Summary
This case concerned a claim for dilapidations on the expiration of the contractual term of a lease. The principal issue which the Court considered was the ability of the Claimant landlord ("Hammersmatch") to recover the costs of the works and fees, or whether in the facts of this case the statutory cap would apply. The Court held that the claim for dilapidations would be limited by section 18(1) of the Landlord and Tenant Act 1927 to the value of the diminution of the reversion.
Facts
Hammersmatch was the landlord pursuant to the terms of a lease dated 14 December 1984 expiring on 28 December 2009. The First Defendant ("Saint-Gobain") was the tenant, and the Second Defendant was the guarantor. The property consisted of a large 1930's industrial building known as the Norton Building in Welwyn Garden City.
Aside from a few tenancies at will and two telecommunications masts on the roof, the property had been empty since 2003. Over the period 1999 to 2008, there were various discussions in relation to the Norton Building being redeveloped, which had included an application for planning permission made by Hammersmatch, which was refused.
On 12 February 2008, Hammersmatch instructed surveyors to prepare a schedule of dilapidations which was served on Saint-Gobain on 18 December 2008. A letter of claim pursuant to the Dilapidations Protocol was served on Saint-Gobain on 11 January 2010, referring to a claim of £6.8m. Proceedings were issued and served in June 2011.
The principal issues which the Court was required to consider were:
- the extent of Saint-Gobain's breaches of covenant;
- the reasonable and proper cost of professional fees;
- the measure of damages for diminution in the value of the reversion under section 18(1) of the Landlord and Tenant Act 1927;
- whether Hammersmatch was entitled to recover for loss of rent, damages representing the cost of insuring the premises until re-let, and interest.
The parties' respective building surveying experts had agreed that the cost of building fabric dilapidations amounted to £1,785,578.15, and the Mechanical and Electrical Engineers had agreed that the cost of mechanical and electrical dilapidations amounted to £435,926.
Some items remained disputed between the parties, including works to boilers and lifts.
Decision
In order to establish the appropriate standard of repair, the Court was entitled to take into account the age, character and locality of the Norton Building - which was a purpose-built manufacturing building and which was 50 years old at the date of the lease. The Court noted that a tenant's obligation is not to return the premises to the condition that they were in at the start of the lease. The Court considered what a "reasonably minded tenant of the relevant user class" would reasonably have required in December 1984 (i.e. at the start of the lease) to render the building fit for occupation for the purposes contemplated by the lease.
As far as the disputed items were concerned, the Court considered whether they ought to be repaired/ replaced having regard to existing principles in relation to repair/ replacement. These included the principle that replacement is only required if repair is not reasonably and sensibly possible. The Court also noted that the fact that an item has exceeded its indicative life expectancy - so that it would or might be economic for a prudent owner to replace it - does not mean that it is not in a good and safe working order, repair and condition.
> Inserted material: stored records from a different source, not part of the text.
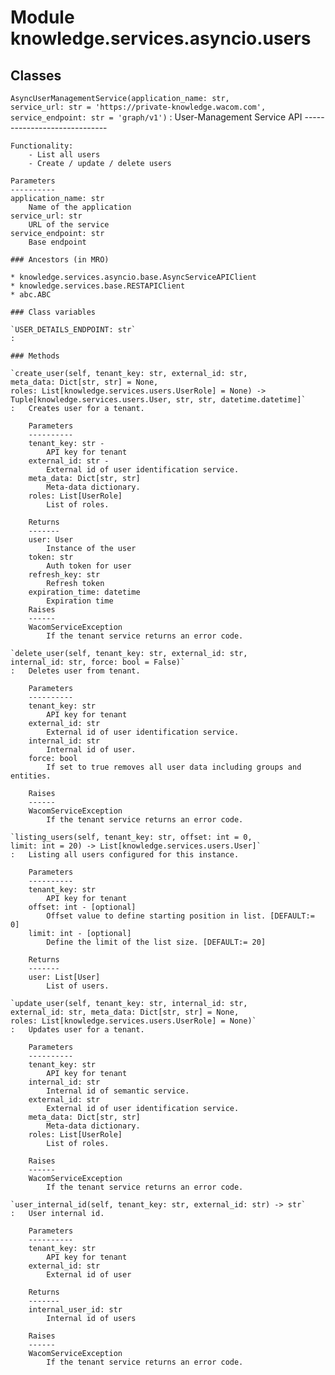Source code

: Module knowledge.services.asyncio.users
=======================================

Classes
-------

`AsyncUserManagementService(application_name: str, service_url: str = 'https://private-knowledge.wacom.com', service_endpoint: str = 'graph/v1')`
:   User-Management Service API
    -----------------------------
    
    Functionality:
        - List all users
        - Create / update / delete users
    
    Parameters
    ----------
    application_name: str
        Name of the application
    service_url: str
        URL of the service
    service_endpoint: str
        Base endpoint

    ### Ancestors (in MRO)

    * knowledge.services.asyncio.base.AsyncServiceAPIClient
    * knowledge.services.base.RESTAPIClient
    * abc.ABC

    ### Class variables

    `USER_DETAILS_ENDPOINT: str`
    :

    ### Methods

    `create_user(self, tenant_key: str, external_id: str, meta_data: Dict[str, str] = None, roles: List[knowledge.services.users.UserRole] = None) ‑> Tuple[knowledge.services.users.User, str, str, datetime.datetime]`
    :   Creates user for a tenant.
        
        Parameters
        ----------
        tenant_key: str -
            API key for tenant
        external_id: str -
            External id of user identification service.
        meta_data: Dict[str, str]
            Meta-data dictionary.
        roles: List[UserRole]
            List of roles.
        
        Returns
        -------
        user: User
            Instance of the user
        token: str
            Auth token for user
        refresh_key: str
            Refresh token
        expiration_time: datetime
            Expiration time
        Raises
        ------
        WacomServiceException
            If the tenant service returns an error code.

    `delete_user(self, tenant_key: str, external_id: str, internal_id: str, force: bool = False)`
    :   Deletes user from tenant.
        
        Parameters
        ----------
        tenant_key: str
            API key for tenant
        external_id: str
            External id of user identification service.
        internal_id: str
            Internal id of user.
        force: bool
            If set to true removes all user data including groups and entities.
        
        Raises
        ------
        WacomServiceException
            If the tenant service returns an error code.

    `listing_users(self, tenant_key: str, offset: int = 0, limit: int = 20) ‑> List[knowledge.services.users.User]`
    :   Listing all users configured for this instance.
        
        Parameters
        ----------
        tenant_key: str
            API key for tenant
        offset: int - [optional]
            Offset value to define starting position in list. [DEFAULT:= 0]
        limit: int - [optional]
            Define the limit of the list size. [DEFAULT:= 20]
        
        Returns
        -------
        user: List[User]
            List of users.

    `update_user(self, tenant_key: str, internal_id: str, external_id: str, meta_data: Dict[str, str] = None, roles: List[knowledge.services.users.UserRole] = None)`
    :   Updates user for a tenant.
        
        Parameters
        ----------
        tenant_key: str
            API key for tenant
        internal_id: str
            Internal id of semantic service.
        external_id: str
            External id of user identification service.
        meta_data: Dict[str, str]
            Meta-data dictionary.
        roles: List[UserRole]
            List of roles.
        
        Raises
        ------
        WacomServiceException
            If the tenant service returns an error code.

    `user_internal_id(self, tenant_key: str, external_id: str) ‑> str`
    :   User internal id.
        
        Parameters
        ----------
        tenant_key: str
            API key for tenant
        external_id: str
            External id of user
        
        Returns
        -------
        internal_user_id: str
            Internal id of users
        
        Raises
        ------
        WacomServiceException
            If the tenant service returns an error code.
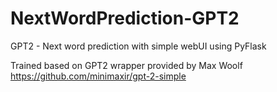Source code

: # NextWordPrediction-GPT2
GPT2 - Next word prediction with simple webUI using PyFlask<br>

Trained based on GPT2 wrapper provided by Max Woolf https://github.com/minimaxir/gpt-2-simple
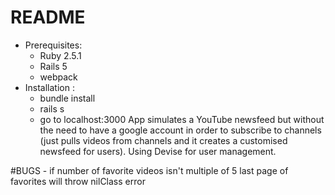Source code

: # README
* Prerequisites:
	- Ruby 2.5.1
	- Rails 5
	- webpack
* Installation :
	- bundle install 
	- rails s
	- go to localhost:3000
	App simulates a YouTube newsfeed but without the need to have a google account
in order to subscribe to channels (just pulls videos from channels and it
creates a customised newsfeed for users).
Using Devise for user management.

#BUGS
	- if number of favorite videos isn't multiple of 5 last page of favorites will throw nilClass error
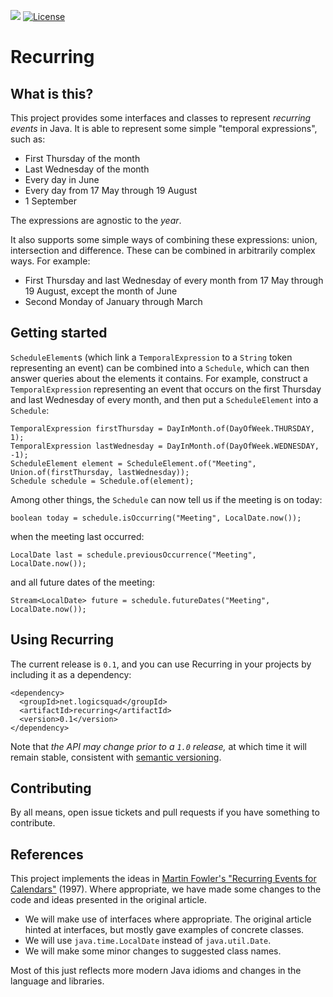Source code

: ![](https://github.com/logicsquad/recurring/workflows/build/badge.svg)
[![License](https://img.shields.io/badge/License-BSD-blue.svg)](https://opensource.org/licenses/BSD-3-Clause)

Recurring
=========

What is this?
-------------
This project provides some interfaces and classes to represent
_recurring events_ in Java. It is able to represent some simple
"temporal expressions", such as:

* First Thursday of the month
* Last Wednesday of the month
* Every day in June
* Every day from 17 May through 19 August
* 1 September

The expressions are agnostic to the _year_.

It also supports some simple ways of combining these expressions: union,
intersection and difference. These can be combined in arbitrarily
complex ways. For example:

* First Thursday and last Wednesday of every month from 17 May through
19 August, except the month of June
* Second Monday of January through March

Getting started
---------------
`ScheduleElement`s (which link a `TemporalExpression` to a `String`
token representing an event) can be combined into a `Schedule`, which
can then answer queries about the elements it contains. For example,
construct a `TemporalExpression` representing an event that occurs on
the first Thursday and last Wednesday of every month, and then put a
`ScheduleElement` into a `Schedule`:

    TemporalExpression firstThursday = DayInMonth.of(DayOfWeek.THURSDAY, 1);
    TemporalExpression lastWednesday = DayInMonth.of(DayOfWeek.WEDNESDAY, -1);
    ScheduleElement element = ScheduleElement.of("Meeting", Union.of(firstThursday, lastWednesday));
    Schedule schedule = Schedule.of(element);

Among other things, the `Schedule` can now tell us if the meeting is on
today:

    boolean today = schedule.isOccurring("Meeting", LocalDate.now());

when the meeting last occurred:

    LocalDate last = schedule.previousOccurrence("Meeting", LocalDate.now());

and all future dates of the meeting:

	Stream<LocalDate> future = schedule.futureDates("Meeting", LocalDate.now());

Using Recurring
---------------
The current release is `0.1`, and you can use Recurring in your
projects by including it as a dependency:

    <dependency>
      <groupId>net.logicsquad</groupId>
      <artifactId>recurring</artifactId>
      <version>0.1</version>
    </dependency>

Note that _the API may change prior to a `1.0` release,_ at which time
it will remain stable, consistent with [semantic
versioning](https://semver.org).

Contributing
------------
By all means, open issue tickets and pull requests if you have something
to contribute.

References
----------
This project implements the ideas in [Martin Fowler's "Recurring Events
for Calendars"](https://martinfowler.com/apsupp/recurring.pdf) (1997).
Where appropriate, we have made some changes to the code and ideas
presented in the original article.

* We will make use of interfaces where appropriate. The original article
  hinted at interfaces, but mostly gave examples of concrete classes.
* We will use `java.time.LocalDate` instead of `java.util.Date`.
* We will make some minor changes to suggested class names.

Most of this just reflects more modern Java idioms and changes in the
language and libraries.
On the evidence, the Court found that two boilers needed to be replaced and three could be repaired, at a total cost of £33,500. Repairs were required to be carried out to switch panels at a cost of £53,000. The passenger and goods lifts were in need of repair, at a total cost of £91,100. Added to the agreed figure for the cost of building fabric dilapidations of £1,785,578.15, and the agreed cost of the Mechanical and Electrical dilapidations of £435,926, the Court held that the cost of the works which Saint-Gobain should have carried out under the lease amounted to £2,399,104. To this figure the Court added an allowance for fees, supervision costs, financing costs and applied a risk and management allowance of 15% - giving an overall total of £3,087,712.
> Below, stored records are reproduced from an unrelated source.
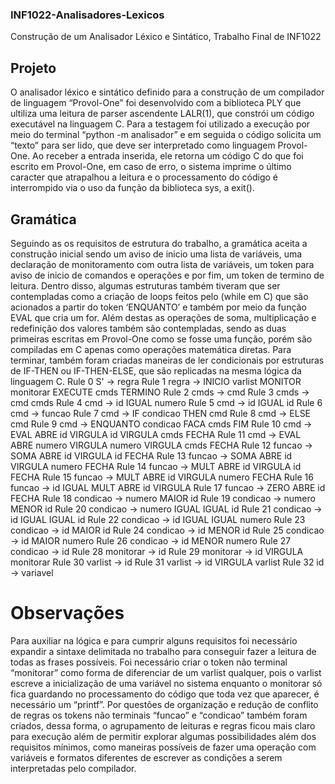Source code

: ### INF1022-Analisadores-Lexicos
 Construção de um Analisador Léxico e Sintático, Trabalho Final de INF1022
 
## Projeto
O analisador léxico e sintático definido para a construção de um compilador de linguagem “Provol-One” foi desenvolvido com a biblioteca PLY que ultiliza uma leitura de parser ascendente LALR(1), que constrói um código executável na linguagem C. Para a testagem foi utilizado a execução por meio do terminal “python -m analisador” e em seguida o código solicita um “texto” para ser lido, que deve ser interpretado como linguagem Provol-One. 
Ao receber a entrada inserida, ele retorna um código C do que foi escrito em Provol-One, em caso de erro, o sistema imprime o último caracter que atrapalhou a leitura e o processamento do código é interrompido via o uso da função da biblioteca sys, a exit().  

## Gramática
Seguindo as os requisitos de estrutura do trabalho, a gramática aceita a construção inicial sendo um aviso de inicio uma lista de variáveis, uma declaração de monitoramento com outra lista de variáveis, um token para aviso de inicio de comandos e operações e por fim, um token de termino de leitura.
Dentro disso, algumas estruturas também tiveram que ser contempladas como a criação de loops feitos pelo (while em C) que são acionados a partir do token ‘ENQUANTO’ e também por meio da função EVAL que cria um for. 
Além destas as operações de soma, multiplicação e redefinição dos valores também são contempladas, sendo as duas primeiras escritas em Provol-One como se fosse uma função, porém são compiladas em C apenas como operações matemática diretas. Para terminar, também foram criadas maneiras de ler condicionais por estruturas de IF-THEN ou IF-THEN-ELSE, que são replicadas na mesma lógica da linguagem C.
Rule 0     S' -> regra
Rule 1     regra -> INICIO varlist MONITOR monitorar EXECUTE cmds TERMINO
Rule 2     cmds -> cmd
Rule 3     cmds -> cmd cmds
Rule 4     cmd -> id IGUAL numero
Rule 5     cmd -> id IGUAL id
Rule 6     cmd -> funcao
Rule 7     cmd -> IF condicao THEN cmd
Rule 8     cmd -> ELSE cmd
Rule 9     cmd -> ENQUANTO condicao FACA cmds FIM
Rule 10    cmd -> EVAL ABRE id VIRGULA id VIRGULA cmds FECHA
Rule 11    cmd -> EVAL ABRE numero VIRGULA numero VIRGULA cmds FECHA
Rule 12    funcao -> SOMA ABRE id VIRGULA id FECHA
Rule 13    funcao -> SOMA ABRE id VIRGULA numero FECHA
Rule 14    funcao -> MULT ABRE id VIRGULA id FECHA
Rule 15    funcao -> MULT ABRE id VIRGULA numero FECHA
Rule 16    funcao -> id IGUAL MULT ABRE id VIRGULA
Rule 17    funcao -> ZERO ABRE id FECHA
Rule 18    condicao -> numero MAIOR id
Rule 19    condicao -> numero MENOR id
Rule 20    condicao -> numero IGUAL IGUAL id
Rule 21    condicao -> id IGUAL IGUAL id
Rule 22    condicao -> id IGUAL IGUAL numero
Rule 23    condicao -> id MAIOR id
Rule 24    condicao -> id MENOR id
Rule 25    condicao -> id MAIOR numero
Rule 26    condicao -> id MENOR numero
Rule 27    condicao -> id
Rule 28    monitorar -> id
Rule 29    monitorar -> id VIRGULA monitorar
Rule 30    varlist -> id
Rule 31    varlist -> id VIRGULA varlist
Rule 32    id -> variavel

# Observações
Para auxiliar na lógica e para cumprir alguns requisitos foi necessário expandir a sintaxe delimitada no trabalho para conseguir fazer a leitura de todas as frases possíveis. Foi necessário criar o token não terminal “monitorar” como forma de diferenciar de um varlist qualquer, pois o varlist escreve a inicialização de uma variável no sistema enquanto o monitorar só fica guardando no processamento do código que toda vez que aparecer, é necessário um “printf”. 
Por questões de organização e redução de conflito de regras os tokens não terminais “funcao” e “condicao” também foram criados, dessa forma, o agrupamento de leituras e regras ficou mais claro para execução além de permitir explorar algumas possibilidades além dos requisitos mínimos, como maneiras possíveis de fazer uma operação com variáveis e formatos diferentes de escrever as condições a serem interpretadas pelo compilador.
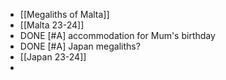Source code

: - [[Megaliths of Malta]]
- [[Malta 23-24]]
- DONE [#A] accommodation for Mum's birthday
- DONE [#A] Japan megaliths?
- [[Japan 23-24]]
-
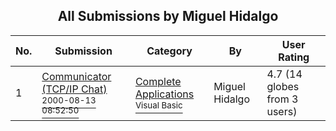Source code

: ﻿<div align="center">

## All Submissions by Miguel Hidalgo

</div>

No.  | Submission | Category | By   | User Rating
---- | ---------- | -------- | ---- | -----------
1 | [Communicator \(TCP/IP Chat\)<br /><sup>2000-08-13 08:52:50</sup>](https://github.com/Planet-Source-Code/miguel-hidalgo-communicator-tcp-ip-chat__1-10648) | [Complete Applications<br /><sup>Visual Basic</sup>](../ByCategory/complete-applications__1-27.md) | Miguel Hidalgo | 4.7 (14 globes from 3 users)

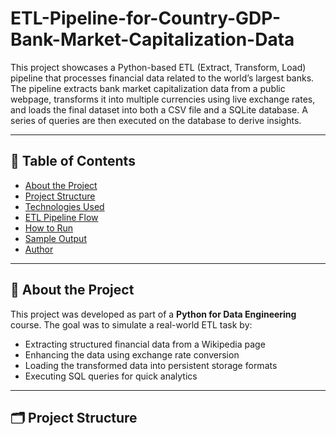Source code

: # ETL-Pipeline-for-Country-GDP-Bank-Market-Capitalization-Data

This project showcases a Python-based ETL (Extract, Transform, Load) pipeline that processes financial data related to the world’s largest banks. The pipeline extracts bank market capitalization data from a public webpage, transforms it into multiple currencies using live exchange rates, and loads the final dataset into both a CSV file and a SQLite database. A series of queries are then executed on the database to derive insights.

---

## 📌 Table of Contents

- [About the Project](#about-the-project)
- [Project Structure](#project-structure)
- [Technologies Used](#technologies-used)
- [ETL Pipeline Flow](#etl-pipeline-flow)
- [How to Run](#how-to-run)
- [Sample Output](#sample-output)
- [Author](#author)

---

## 🧠 About the Project

This project was developed as part of a **Python for Data Engineering** course. The goal was to simulate a real-world ETL task by:

- Extracting structured financial data from a Wikipedia page
- Enhancing the data using exchange rate conversion
- Loading the transformed data into persistent storage formats
- Executing SQL queries for quick analytics

---

## 🗂️ Project Structure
The Court then considered whether and to what extent the breaches of covenant on the term date resulted in a diminution in the value of Hammersmatch's freehold reversion on that date. The starting point was the value of the property in repair, which the Court held to be £3,061,251. The costs of putting the property into repair therefore exceeded the value of the property in repair.
The Court accepted Saint-Gobain's submission that once the resulting figure for the costs of the works falls below the site value, then the diminution in value is the difference between the "in repair" value and the site value. The Court found on the evidence that the site value amounted to £2.1m. The Court rounded down the value of the property in repair to £3m, and held that the diminution in value amounted to £900,000. Hammersmatch was not entitled to recover loss of rent in addition to the cost of repairs, or damages representing the cost of insuring the premises until they were re-let. Hammersmatch was entitled to recover interest at 4.5% per annum from the term date of 28 December 2009 and on the schedule costs (£20,320.40).
Hammersmatch's damages were therefore limited by section 18(1) of the Landlord and Tenant Act 1927 to the value of the diminution of the reversion at £900,000, plus the costs of the schedules at £20,320.40 and to interest at 4.5% per annum.